Wednesday, August 8, 2018

The elegant simplicity in brilliant pastoral care

Photo by Val Vesa on Unsplash
“When we honestly ask ourselves which person
in our lives mean the most to us,
we often find that it is those who,
instead of giving advice, solutions, or cures,
have chosen rather to share our pain
and touch our wounds with a warm and tender hand.

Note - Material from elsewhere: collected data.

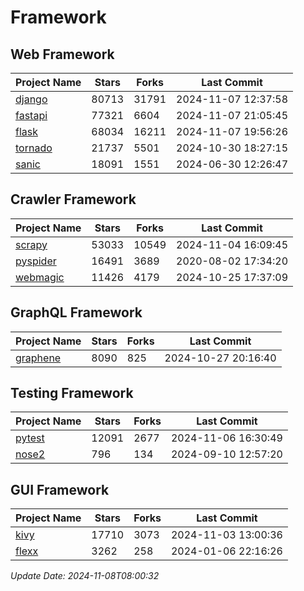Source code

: # Framework

## Web Framework
| Project Name | Stars | Forks | Last Commit |
| ------------ | ----- | ----- | ----------- |
| [django](https://github.com/django/django) | 80713 | 31791 | 2024-11-07 12:37:58 |
| [fastapi](https://github.com/fastapi/fastapi) | 77321 | 6604 | 2024-11-07 21:05:45 |
| [flask](https://github.com/pallets/flask) | 68034 | 16211 | 2024-11-07 19:56:26 |
| [tornado](https://github.com/tornadoweb/tornado) | 21737 | 5501 | 2024-10-30 18:27:15 |
| [sanic](https://github.com/sanic-org/sanic) | 18091 | 1551 | 2024-06-30 12:26:47 |

## Crawler Framework
| Project Name | Stars | Forks | Last Commit |
| ------------ | ----- | ----- | ----------- |
| [scrapy](https://github.com/scrapy/scrapy) | 53033 | 10549 | 2024-11-04 16:09:45 |
| [pyspider](https://github.com/binux/pyspider) | 16491 | 3689 | 2020-08-02 17:34:20 |
| [webmagic](https://github.com/code4craft/webmagic) | 11426 | 4179 | 2024-10-25 17:37:09 |

## GraphQL Framework
| Project Name | Stars | Forks | Last Commit |
| ------------ | ----- | ----- | ----------- |
| [graphene](https://github.com/graphql-python/graphene) | 8090 | 825 | 2024-10-27 20:16:40 |

## Testing Framework
| Project Name | Stars | Forks | Last Commit |
| ------------ | ----- | ----- | ----------- |
| [pytest](https://github.com/pytest-dev/pytest) | 12091 | 2677 | 2024-11-06 16:30:49 |
| [nose2](https://github.com/nose-devs/nose2) | 796 | 134 | 2024-09-10 12:57:20 |

## GUI Framework
| Project Name | Stars | Forks | Last Commit |
| ------------ | ----- | ----- | ----------- |
| [kivy](https://github.com/kivy/kivy) | 17710 | 3073 | 2024-11-03 13:00:36 |
| [flexx](https://github.com/flexxui/flexx) | 3262 | 258 | 2024-01-06 22:16:26 |

*Update Date: 2024-11-08T08:00:32*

The friend who can be silent with us
in a moment of despair or confusion,
who can stay with us
in an hour of grief and bereavement,
who can tolerate not knowing,
not curing, not healing and face with us
the reality of our powerlessness,
that is a friend who cares
.”
— HENRI J.M. NOUWEN (1932 – 1996)
It’s a long quote of Nouwen’s but every bit of it is like 24-carat gold to a world that so often gets care for the individuality in humanity wrong. Individuals getting individuals wrong. And corporations doing it with reckless efficiency. And churches, especially the bigger and striving ones, that have lost the art. But it is commonly found in most chaplaincy.
There is something fundamentally ordinary
about the choicest pastoral care.
And there is something incredibly fundamental about why. The Holy Spirit is either part of the moment or He isn’t. The moment we think we can do it on our own, we don’t need Him, and the Spirit of God will force Himself on nobody, no matter how much the vulnerable person needs it. The pastoral helper either invites the Presence of God into the space or they don’t.
When we get out of the way
in the pastoral care encounter
the person we’re helping can have
an encounter with the Holy Spirit.
I was once asked in a therapeutic setting during my training to explain how I did my pastoral care. All I could say, given that I was like a deer in headlights needing more time to answer, was, ‘I don’t know.’ It is a mystery how the Holy Spirit works, but I know the less I try to do in my own wisdom, the more situational wisdom I’m ‘provided’ with.
Truly I am either lost for words or I could write volumes — but neither helps me explain the Holy Spirit’s work amid pastoral care settings. Majestically, God is a mystery, thankfully.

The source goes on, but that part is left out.